My cultural quarantine began on March 28th, 2020, when I arrived at a huge building in the Fairfax District housing The Zone: The Britney Spears Experience. I was there to cover what was promoted as a massive “immersive retail experience” for Artillery Magazine, and particularly looked forward to visiting the IG-ready, full-size replica of the interior of Spears’ personal jet. But the entrance was locked, and on the door was the first of the many CLOSED DUE TO COVID-19 signs I would see from then on. I frantically called my editor and we wailed at each other in disbelief as she revealed that the next issue of Artillery might have to be cancelled anyway due to advertisers dropping out. I drove home, vaguely thrilled with foreboding at this unprecedented situation.

For a couple of weeks, the ”new now” was OK with me; I called friends when I found toilet paper and they called me if they located pasta and sauce. Although a lot of people were suddenly out of work, my life didn’t change much since my wife is an essential worker and I was already working from home, arranging my 1980 to 2020 retrospective exhibition. Scheduled to open May 23rd at The Fullerton Museum Center, I was confident that the museum shared my “the show must go on” attitude and everything would continue as planned. But after several postponements, it became clear that wasn’t the case; in fact, the FMC was closing due to financial difficulties at The City of Fullerton. I felt it would be unfortunate if the two years’ worth of work locating paintings and dealing with collectors had all been for nothing, so I chose to publish an exhibition catalog regardless. It was important to me that all those paintings be presented together in one form or another, and I figured that in fifty years it wouldn’t matter if there had been an exhibition or not. Either way, the only form of remembrance would be the catalog, so I enthusiastically included paintings that had not been available for the exhibition, thereby creating a facsimile record of the show I really wanted to have.
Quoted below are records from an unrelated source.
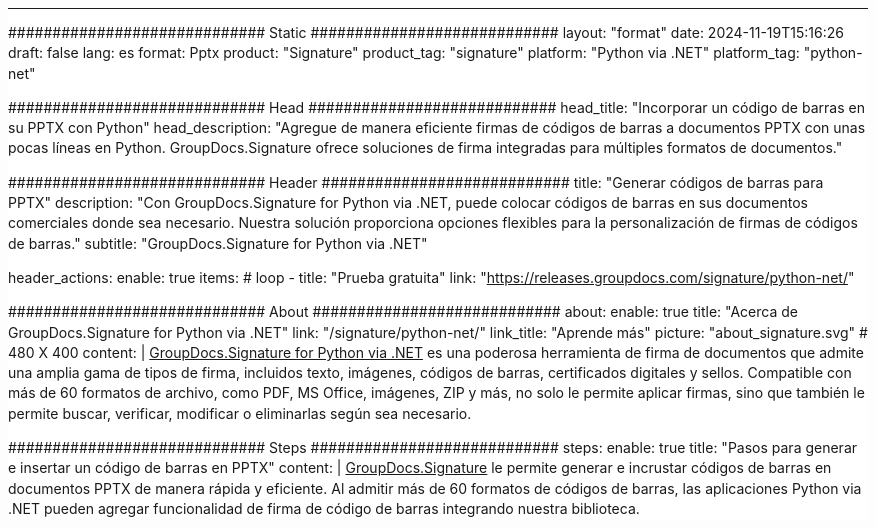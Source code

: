 



---
############################# Static ############################
layout: "format"
date:  2024-11-19T15:16:26
draft: false
lang: es
format: Pptx
product: "Signature"
product_tag: "signature"
platform: "Python via .NET"
platform_tag: "python-net"

############################# Head ############################
head_title: "Incorporar un código de barras en su PPTX con Python"
head_description: "Agregue de manera eficiente firmas de códigos de barras a documentos PPTX con unas pocas líneas en Python. GroupDocs.Signature ofrece soluciones de firma integradas para múltiples formatos de documentos."

############################# Header ############################
title: "Generar códigos de barras para PPTX" 
description: "Con GroupDocs.Signature for Python via .NET, puede colocar códigos de barras en sus documentos comerciales donde sea necesario. Nuestra solución proporciona opciones flexibles para la personalización de firmas de códigos de barras."
subtitle: "GroupDocs.Signature for Python via .NET" 

header_actions:
  enable: true
  items:
    #  loop
    - title: "Prueba gratuita"
      link: "https://releases.groupdocs.com/signature/python-net/"
      
############################# About ############################
about:
    enable: true
    title: "Acerca de GroupDocs.Signature for Python via .NET"
    link: "/signature/python-net/"
    link_title: "Aprende más"
    picture: "about_signature.svg" # 480 X 400
    content: |
       [GroupDocs.Signature for Python via .NET](/signature/python-net/) es una poderosa herramienta de firma de documentos que admite una amplia gama de tipos de firma, incluidos texto, imágenes, códigos de barras, certificados digitales y sellos. Compatible con más de 60 formatos de archivo, como PDF, MS Office, imágenes, ZIP y más, no solo le permite aplicar firmas, sino que también le permite buscar, verificar, modificar o eliminarlas según sea necesario.

############################# Steps ############################
steps:
    enable: true
    title: "Pasos para generar e insertar un código de barras en PPTX"
    content: |
      [GroupDocs.Signature](/signature/python-net/) le permite generar e incrustar códigos de barras en documentos PPTX de manera rápida y eficiente. Al admitir más de 60 formatos de códigos de barras, las aplicaciones Python via .NET pueden agregar funcionalidad de firma de código de barras integrando nuestra biblioteca.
Painting by Anthony Ausgang

By pre-pandemic standards, this “improved simulacrum” is about as legitimate as a football game in an empty stadium. But within the liberties of art’s New Now, such work without witness proves the public is no longer a necessary ingredient. Which is indicative of the current art world’s reliance on synthetic history to bridge the gap between a stalled culture’s before and after. Still, the good news is that the pandemic has freed artists from the Art-Industrial Complex and its incessant need for masterpieces; keeping art relevant is up to the artists again.